◆ **Exercise directions**
Exact duplicates of all the records are needed.

(Stored data)
Content starts
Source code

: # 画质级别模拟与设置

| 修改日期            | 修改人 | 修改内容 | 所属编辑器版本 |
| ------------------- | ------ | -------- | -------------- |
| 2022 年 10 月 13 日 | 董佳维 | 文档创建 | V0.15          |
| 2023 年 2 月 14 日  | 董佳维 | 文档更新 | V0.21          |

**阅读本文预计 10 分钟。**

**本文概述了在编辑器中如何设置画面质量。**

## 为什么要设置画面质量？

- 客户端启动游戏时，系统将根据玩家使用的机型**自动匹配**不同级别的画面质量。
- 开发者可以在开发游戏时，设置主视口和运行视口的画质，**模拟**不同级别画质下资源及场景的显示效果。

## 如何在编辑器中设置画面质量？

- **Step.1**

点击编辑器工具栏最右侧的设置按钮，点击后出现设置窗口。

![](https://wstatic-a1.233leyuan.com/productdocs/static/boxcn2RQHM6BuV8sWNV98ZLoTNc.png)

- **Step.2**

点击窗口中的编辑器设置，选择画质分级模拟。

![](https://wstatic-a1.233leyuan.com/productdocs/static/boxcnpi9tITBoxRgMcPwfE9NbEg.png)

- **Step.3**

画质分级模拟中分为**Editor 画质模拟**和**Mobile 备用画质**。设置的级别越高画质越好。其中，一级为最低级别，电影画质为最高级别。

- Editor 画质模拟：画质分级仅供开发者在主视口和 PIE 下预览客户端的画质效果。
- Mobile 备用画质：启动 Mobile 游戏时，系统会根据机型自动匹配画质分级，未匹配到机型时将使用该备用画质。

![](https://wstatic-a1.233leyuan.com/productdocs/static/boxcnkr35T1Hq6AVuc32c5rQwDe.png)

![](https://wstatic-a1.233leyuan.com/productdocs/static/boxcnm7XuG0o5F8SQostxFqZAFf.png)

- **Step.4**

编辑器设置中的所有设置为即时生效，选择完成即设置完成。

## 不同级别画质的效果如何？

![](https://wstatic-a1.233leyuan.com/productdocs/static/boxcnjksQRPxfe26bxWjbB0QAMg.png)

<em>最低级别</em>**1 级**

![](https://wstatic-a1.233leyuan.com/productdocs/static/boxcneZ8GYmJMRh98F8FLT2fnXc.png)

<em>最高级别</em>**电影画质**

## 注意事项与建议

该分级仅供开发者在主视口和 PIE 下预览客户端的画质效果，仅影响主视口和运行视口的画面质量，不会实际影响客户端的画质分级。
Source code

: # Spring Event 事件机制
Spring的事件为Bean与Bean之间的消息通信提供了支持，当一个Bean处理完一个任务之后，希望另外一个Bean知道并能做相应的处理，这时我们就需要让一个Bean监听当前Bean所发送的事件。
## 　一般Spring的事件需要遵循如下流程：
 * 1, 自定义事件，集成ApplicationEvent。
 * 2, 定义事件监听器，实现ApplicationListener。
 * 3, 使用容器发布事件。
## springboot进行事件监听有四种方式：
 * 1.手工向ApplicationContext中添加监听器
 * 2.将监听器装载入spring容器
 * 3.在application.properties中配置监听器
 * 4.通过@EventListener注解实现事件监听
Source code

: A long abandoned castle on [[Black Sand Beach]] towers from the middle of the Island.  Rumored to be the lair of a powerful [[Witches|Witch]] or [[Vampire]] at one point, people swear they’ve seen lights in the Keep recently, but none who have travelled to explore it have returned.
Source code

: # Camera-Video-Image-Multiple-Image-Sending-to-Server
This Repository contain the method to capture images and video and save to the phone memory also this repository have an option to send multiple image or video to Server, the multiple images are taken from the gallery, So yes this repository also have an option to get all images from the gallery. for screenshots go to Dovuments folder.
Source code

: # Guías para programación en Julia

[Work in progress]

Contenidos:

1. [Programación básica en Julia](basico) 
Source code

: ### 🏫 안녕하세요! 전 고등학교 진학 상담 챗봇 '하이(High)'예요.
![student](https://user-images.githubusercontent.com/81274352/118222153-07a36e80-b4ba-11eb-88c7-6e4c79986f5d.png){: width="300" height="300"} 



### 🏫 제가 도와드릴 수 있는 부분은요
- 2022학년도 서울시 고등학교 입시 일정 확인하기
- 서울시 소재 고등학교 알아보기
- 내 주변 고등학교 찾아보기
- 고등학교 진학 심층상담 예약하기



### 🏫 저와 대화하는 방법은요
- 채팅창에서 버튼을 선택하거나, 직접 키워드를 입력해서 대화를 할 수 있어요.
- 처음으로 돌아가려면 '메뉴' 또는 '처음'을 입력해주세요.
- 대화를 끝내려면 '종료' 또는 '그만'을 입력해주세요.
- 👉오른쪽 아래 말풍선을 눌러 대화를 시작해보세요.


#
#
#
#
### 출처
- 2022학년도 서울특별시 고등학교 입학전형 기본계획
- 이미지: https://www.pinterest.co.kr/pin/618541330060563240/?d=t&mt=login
Content ends
◆ **Result**
Source code

: # 画质级别模拟与设置

| 修改日期            | 修改人 | 修改内容 | 所属编辑器版本 |
| ------------------- | ------ | -------- | -------------- |
| 2022 年 10 月 13 日 | 董佳维 | 文档创建 | V0.15          |
| 2023 年 2 月 14 日  | 董佳维 | 文档更新 | V0.21          |

**阅读本文预计 10 分钟。**

**本文概述了在编辑器中如何设置画面质量。**

## 为什么要设置画面质量？

- 客户端启动游戏时，系统将根据玩家使用的机型**自动匹配**不同级别的画面质量。
- 开发者可以在开发游戏时，设置主视口和运行视口的画质，**模拟**不同级别画质下资源及场景的显示效果。

## 如何在编辑器中设置画面质量？

- **Step.1**

点击编辑器工具栏最右侧的设置按钮，点击后出现设置窗口。

![](https://wstatic-a1.233leyuan.com/productdocs/static/boxcn2RQHM6BuV8sWNV98ZLoTNc.png)

- **Step.2**

点击窗口中的编辑器设置，选择画质分级模拟。

![](https://wstatic-a1.233leyuan.com/productdocs/static/boxcnpi9tITBoxRgMcPwfE9NbEg.png)

- **Step.3**

画质分级模拟中分为**Editor 画质模拟**和**Mobile 备用画质**。设置的级别越高画质越好。其中，一级为最低级别，电影画质为最高级别。

- Editor 画质模拟：画质分级仅供开发者在主视口和 PIE 下预览客户端的画质效果。
- Mobile 备用画质：启动 Mobile 游戏时，系统会根据机型自动匹配画质分级，未匹配到机型时将使用该备用画质。

![](https://wstatic-a1.233leyuan.com/productdocs/static/boxcnkr35T1Hq6AVuc32c5rQwDe.png)

![](https://wstatic-a1.233leyuan.com/productdocs/static/boxcnm7XuG0o5F8SQostxFqZAFf.png)

- **Step.4**

编辑器设置中的所有设置为即时生效，选择完成即设置完成。

## 不同级别画质的效果如何？

![](https://wstatic-a1.233leyuan.com/productdocs/static/boxcnjksQRPxfe26bxWjbB0QAMg.png)

<em>最低级别</em>**1 级**

![](https://wstatic-a1.233leyuan.com/productdocs/static/boxcneZ8GYmJMRh98F8FLT2fnXc.png)

<em>最高级别</em>**电影画质**

## 注意事项与建议

该分级仅供开发者在主视口和 PIE 下预览客户端的画质效果，仅影响主视口和运行视口的画面质量，不会实际影响客户端的画质分级。
Source code

: # Spring Event 事件机制
Spring的事件为Bean与Bean之间的消息通信提供了支持，当一个Bean处理完一个任务之后，希望另外一个Bean知道并能做相应的处理，这时我们就需要让一个Bean监听当前Bean所发送的事件。
## 　一般Spring的事件需要遵循如下流程：
 * 1, 自定义事件，集成ApplicationEvent。
 * 2, 定义事件监听器，实现ApplicationListener。
 * 3, 使用容器发布事件。
## springboot进行事件监听有四种方式：
 * 1.手工向ApplicationContext中添加监听器
 * 2.将监听器装载入spring容器
 * 3.在application.properties中配置监听器
 * 4.通过@EventListener注解实现事件监听
Source code

: A long abandoned castle on [[Black Sand Beach]] towers from the middle of the Island.  Rumored to be the lair of a powerful [[Witches|Witch]] or [[Vampire]] at one point, people swear they’ve seen lights in the Keep recently, but none who have travelled to explore it have returned.
Source code

: # Camera-Video-Image-Multiple-Image-Sending-to-Server
This Repository contain the method to capture images and video and save to the phone memory also this repository have an option to send multiple image or video to Server, the multiple images are taken from the gallery, So yes this repository also have an option to get all images from the gallery. for screenshots go to Dovuments folder.
Source code

: # Guías para programación en Julia

[Work in progress]

Contenidos:

1. [Programación básica en Julia](basico) 
Source code

: ### 🏫 안녕하세요! 전 고등학교 진학 상담 챗봇 '하이(High)'예요.
![student](https://user-images.githubusercontent.com/81274352/118222153-07a36e80-b4ba-11eb-88c7-6e4c79986f5d.png){: width="300" height="300"} 



### 🏫 제가 도와드릴 수 있는 부분은요
- 2022학년도 서울시 고등학교 입시 일정 확인하기
- 서울시 소재 고등학교 알아보기
- 내 주변 고등학교 찾아보기
- 고등학교 진학 심층상담 예약하기



### 🏫 저와 대화하는 방법은요
- 채팅창에서 버튼을 선택하거나, 직접 키워드를 입력해서 대화를 할 수 있어요.
- 처음으로 돌아가려면 '메뉴' 또는 '처음'을 입력해주세요.
- 대화를 끝내려면 '종료' 또는 '그만'을 입력해주세요.
- 👉오른쪽 아래 말풍선을 눌러 대화를 시작해보세요.


#
#
#
#
### 출처
- 2022학년도 서울특별시 고등학교 입학전형 기본계획
- 이미지: https://www.pinterest.co.kr/pin/618541330060563240/?d=t&mt=login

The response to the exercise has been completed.